Ecco la chiave di lavoro che Sergio Mattarella ha studiato per oggi, quando comincerà il consulto al Quirinale per insediare un nuovo esecutivo. Una sorta di strategia del pungolo, chiamiamola così. Un modo concreto, e non soltanto una sfumatura, per misurare irriducibili distanze o possibili convergenze fra vincitori e vinti del 4 marzo. Nella speranza che alla fine — e proprio a partire dai programmi — nasca un’intesa in grado di reggere saldamente.
Non metterà fretta ai suoi interlocutori, il presidente. È consapevole che serve tempo prima che possano decantare le tensioni delle ultime settimane. Perciò ha messo in preventivo addirittura un paio di mesi per chiudere la partita: dopotutto la Germania ne ha impiegati sei per risolvere la propria crisi con una grande coalizione. Ma questa è per lui una scadenza limite. Se infatti le forze politiche si estenueranno in un confronto inconcludente (e c’è chi, per i toni da campagna elettorale che continua a usare, sembra davvero puntare a un ravvicinato voto-bis più che a trovare un successore a Paolo Gentiloni), rischiamo di trovarci senza un inquilino con pieni poteri a Palazzo Chigi quando scatteranno alcuni appuntamenti delicati.
Anzitutto l’imminente presentazione del Documento di economia e finanza (Def), sul quale Bruxelles ci aspetterà, sì, ma con impazienza. E poi la consultazione amministrativa del 10 giugno, in cui saranno coinvolti oltre 700 Comuni.

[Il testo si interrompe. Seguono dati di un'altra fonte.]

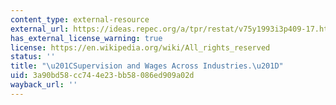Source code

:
 ```yaml
---
content_type: external-resource
external_url: https://ideas.repec.org/a/tpr/restat/v75y1993i3p409-17.html
has_external_license_warning: true
license: https://en.wikipedia.org/wiki/All_rights_reserved
status: ''
title: "\u201CSupervision and Wages Across Industries.\u201D"
uid: 3a90bd58-cc74-4e23-bb58-086ed909a02d
wayback_url: ''
---
```

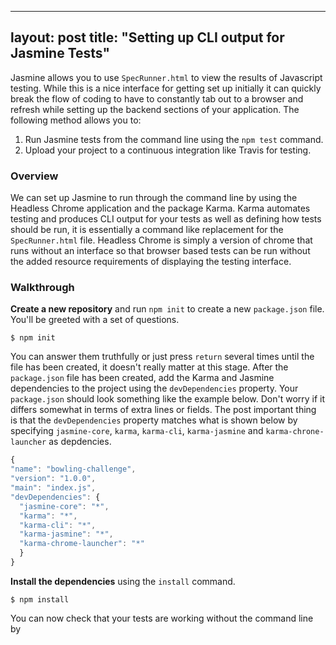 ---  
layout:  post 
title:  "Setting up CLI output for Jasmine Tests" 
 ---

Jasmine allows you to use `SpecRunner.html` to view the results of Javascript testing. While this is a nice interface for getting set up initially it can quickly break the flow of coding to have to constantly tab out to a browser and refresh while setting up the backend sections of your application. The following method allows you to:

1. Run Jasmine tests from the command line using the `npm test` command.
2. Upload your project to a continuous integration like Travis for testing.

### Overview

We can set up Jasmine to run through the command line by using the Headless Chrome application and the package Karma. Karma automates testing and produces CLI output for your tests as well as defining how tests should be run, it is essentially a command like replacement for the `SpecRunner.html` file. Headless Chrome is simply a version of chrome that runs without an interface so that browser based tests can be run without the added resource requirements of displaying the testing interface.

### Walkthrough

**Create a new repository** and run `npm init` to create a new `package.json` file. You'll be greeted with a set of questions. 
```
$ npm init
```

You can answer them truthfully or just press `return` several times until the file has been created, it doesn't really matter at this stage. After the `package.json` file has been created, add the Karma and Jasmine dependencies to the project using the `devDependencies` property. Your `package.json` should look something like the example below. Don't worry if it differs somewhat in terms of extra lines or fields. The post important thing is that the `devDependencies` property matches what is shown below by specifying `jasmine-core`, `karma`, `karma-cli`, `karma-jasmine` and `karma-chrone-launcher` as depdencies.
```js
{
"name": "bowling-challenge",
"version": "1.0.0",
"main": "index.js",
"devDependencies": {
  "jasmine-core": "*",
  "karma": "*",
  "karma-cli": "*",
  "karma-jasmine": "*",
  "karma-chrome-launcher": "*"
  }
}
```

**Install the dependencies** using the `install` command.
```
$ npm install
```

You can now check that your tests are working without the command line by


<!--stackedit_data:
eyJoaXN0b3J5IjpbMTIyMzI2OTc1OF19
-->
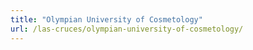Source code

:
 ```yaml
---
title: "Olympian University of Cosmetology"
url: /las-cruces/olympian-university-of-cosmetology/
---
```

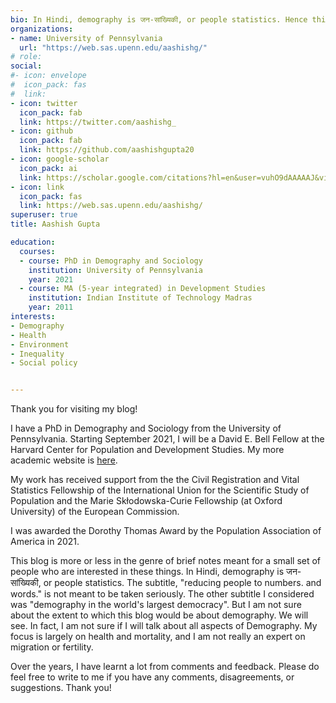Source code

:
 ```yaml
---
bio: In Hindi, demography is जन-सांख्यिकी, or people statistics. Hence this blog.  
organizations:
- name: University of Pennsylvania
  url: "https://web.sas.upenn.edu/aashishg/"
# role: 
social:
#- icon: envelope
#  icon_pack: fas
#  link: 
- icon: twitter
  icon_pack: fab
  link: https://twitter.com/aashishg_
- icon: github
  icon_pack: fab
  link: https://github.com/aashishgupta20
- icon: google-scholar
  icon_pack: ai
  link: https://scholar.google.com/citations?hl=en&user=vuhO9dAAAAAJ&view_op=list_works&sortby=pubdate
- icon: link 
  icon_pack: fas
  link: https://web.sas.upenn.edu/aashishg/
superuser: true
title: Aashish Gupta

education:
  courses:
  - course: PhD in Demography and Sociology
    institution: University of Pennsylvania
    year: 2021
  - course: MA (5-year integrated) in Development Studies
    institution: Indian Institute of Technology Madras
    year: 2011
interests:
- Demography
- Health
- Environment
- Inequality
- Social policy


---
```


Thank you for visiting my blog! 

I have a PhD in Demography and Sociology from the University of Pennsylvania. Starting September 2021, I will be a David E. Bell Fellow at the Harvard Center for Population and Development Studies. My more academic website is [here](https://web.sas.upenn.edu/aashishg/). 

My work has received support from the the Civil Registration and Vital Statistics Fellowship of the International Union for the Scientific Study of Population and the Marie Skłodowska-Curie Fellowship (at Oxford University) of the European Commission. 

I was awarded the Dorothy Thomas Award by the Population Association of America in 2021.

This blog is more or less in the genre of brief notes meant for a small set of people who are interested in these things. In Hindi, demography is जन-सांख्यिकी, or people statistics. The subtitle, "reducing people to numbers. and words." is not meant to be taken seriously. The other subtitle I considered was "demography in the world's largest democracy". But I am not sure about the extent to which this blog would be about demography. We will see. In fact, I am not sure if I will talk about all aspects of Demography. My focus is largely on health and mortality, and I am not really an expert on migration or fertility. 

Over the years, I have learnt a lot from comments and feedback. Please do feel free to write to me if you have any comments, disagreements, or suggestions. Thank you!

Il tutto mentre nelle ultime due domeniche di questo mese si dovranno svolgere le elezioni regionali di Molise e Friuli-venezia Giulia.
Insomma: per Mattarella non è davvero il caso di sovrapporre ulteriori tensioni politiche a quelle che ancora serpeggiano in questa lunga coda post-voto. Senza contare il peso che avrà l’appuntamento al Consiglio europeo del 28 e 29 giugno, cruciale sui temi sensibili per la riforma dell’unione. Appuntamento al quale sarebbe increscioso che l’italia, Paese fondatore, non si trovasse politicamente «attiva» fin dalle settimane preparatorie.
Che aspettative ha il capo dello Stato, su questo primo giro dei partiti al Quirinale? Non molto differenti da quelle di un sondaggio preliminare (al quale seguirà una pausa di riflessione), in cui vuole che a parlare siano i suoi interlocutori.
Ed è curiosa, a questo proposito, l’insistenza del «reggente» del Pd, Maurizio Martina, che fino a ieri sera insisteva a ripetere: «Aspettiamo di sentire quello che avrà da dirci Mattarella». Casomai è vero il contrario. È lui che dovrà parlare. Spiegando in che direzione possano maturare i tormenti del Partito democratico dopo la cocente sconfitta alle urne e le dimissioni di Matteo Renzi dalla segreteria.